Credit cards are quite essential to our day-to-day lives and not only for the consumer. They are also crucial for the manufacturers too. They essentially ensure that the financial wheel runs smoothly. They keep the economy alive and kicking, even though debts can be detrimental to the economy in the long run.
But credit card debt is what most financial experts refer to as good debts. That’s because they can easily be paid off on a monthly basis in small portions. But what can you do when the services of the card don’t suit your way of life anymore?
Most often, you will consider closing the credit card account. But is that a good idea? What does it mean for your financial standing when you close your credit card? Well, here’s what it means and why it would be a mistake for you to close your credit card.
Closing With A Balance
One thing you should consider when it comes to closing your credit card is if you’re closing it with a balance. If so, consider the impact it will have on your score long term. First, you need to know that closing your card with a balance, makes your available credit and credit limit become $0.
In other words, your card will reflect like you have maxed out your credit card. That takes away up to 30% of your score due to your credit usage to credit ratio. Maxing out your limit negatively affects your credit score long term, which is what happens when you close your card with a balance.
It’s Your Only Credit Card
The worst thing you can do to your score is to close your only remaining credit card. Did you know that your credit score depends on around 10% of the available credit. See, your score is, at times, determined by how you’re managing your debt.
So, if you close your card when it is your last available credit, you can hurt your score immensely. The best thing you can do is leave at least one card open and manage it well to prove to any other lender out there that you can manage a loan if offered one. The other idea here is to try and use one card at a time.

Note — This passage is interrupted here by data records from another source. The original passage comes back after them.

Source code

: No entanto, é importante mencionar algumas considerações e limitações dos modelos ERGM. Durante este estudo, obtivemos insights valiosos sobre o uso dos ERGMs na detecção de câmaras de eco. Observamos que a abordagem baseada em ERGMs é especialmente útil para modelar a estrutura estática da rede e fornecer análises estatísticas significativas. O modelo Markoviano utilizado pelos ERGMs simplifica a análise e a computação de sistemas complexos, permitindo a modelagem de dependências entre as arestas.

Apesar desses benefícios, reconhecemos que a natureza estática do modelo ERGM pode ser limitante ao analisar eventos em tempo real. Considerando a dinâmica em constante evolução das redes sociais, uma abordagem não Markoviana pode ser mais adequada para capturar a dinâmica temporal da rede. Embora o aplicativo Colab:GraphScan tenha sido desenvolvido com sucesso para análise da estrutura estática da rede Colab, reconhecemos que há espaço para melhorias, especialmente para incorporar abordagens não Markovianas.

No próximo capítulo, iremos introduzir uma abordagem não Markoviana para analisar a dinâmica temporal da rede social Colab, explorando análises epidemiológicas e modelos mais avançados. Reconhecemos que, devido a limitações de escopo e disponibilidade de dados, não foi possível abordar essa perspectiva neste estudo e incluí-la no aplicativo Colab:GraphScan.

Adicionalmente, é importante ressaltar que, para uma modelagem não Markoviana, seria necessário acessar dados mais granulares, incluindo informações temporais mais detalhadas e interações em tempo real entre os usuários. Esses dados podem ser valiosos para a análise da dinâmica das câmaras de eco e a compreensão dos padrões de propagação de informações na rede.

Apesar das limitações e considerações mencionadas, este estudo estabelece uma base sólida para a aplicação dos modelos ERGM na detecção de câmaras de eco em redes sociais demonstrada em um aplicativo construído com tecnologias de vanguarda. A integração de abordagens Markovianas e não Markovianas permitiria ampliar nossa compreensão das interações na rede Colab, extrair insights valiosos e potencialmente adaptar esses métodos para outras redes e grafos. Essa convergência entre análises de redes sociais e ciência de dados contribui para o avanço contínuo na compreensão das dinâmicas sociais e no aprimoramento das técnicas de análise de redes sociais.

Closing A Card With No Balance
If you thought to close the credit card with a balance was the most detrimental decision you could make, then the other one is closing a card without a balance. This is because a credit card without a balance has available credit on it.
For example, if the other cards you have in possession don’t have available credit, the one with an available credit helps your score by lowering your credit utilization rate.
When It Has The Best Terms
When it comes to credit cards, the worst mistake you can make is to close your credit card when it has good terms. For example, you have a card that offers some of the best perks including travel insurance. Why would you want to get rid of it?
Do you have a card that has low or no annual fees at all, low-interest rates, and a number of other perks? Then, why let it go? The best move you can make is close the ones with lesser terms and leave the card with better terms activated.
It all comes down to protecting your credit score. Whether you’re closing the card with a balance or the one without a balance, you’re likely to hurt your credit score long term. These are the scenarios your credit card may be in at any given moment and why you shouldn’t close it.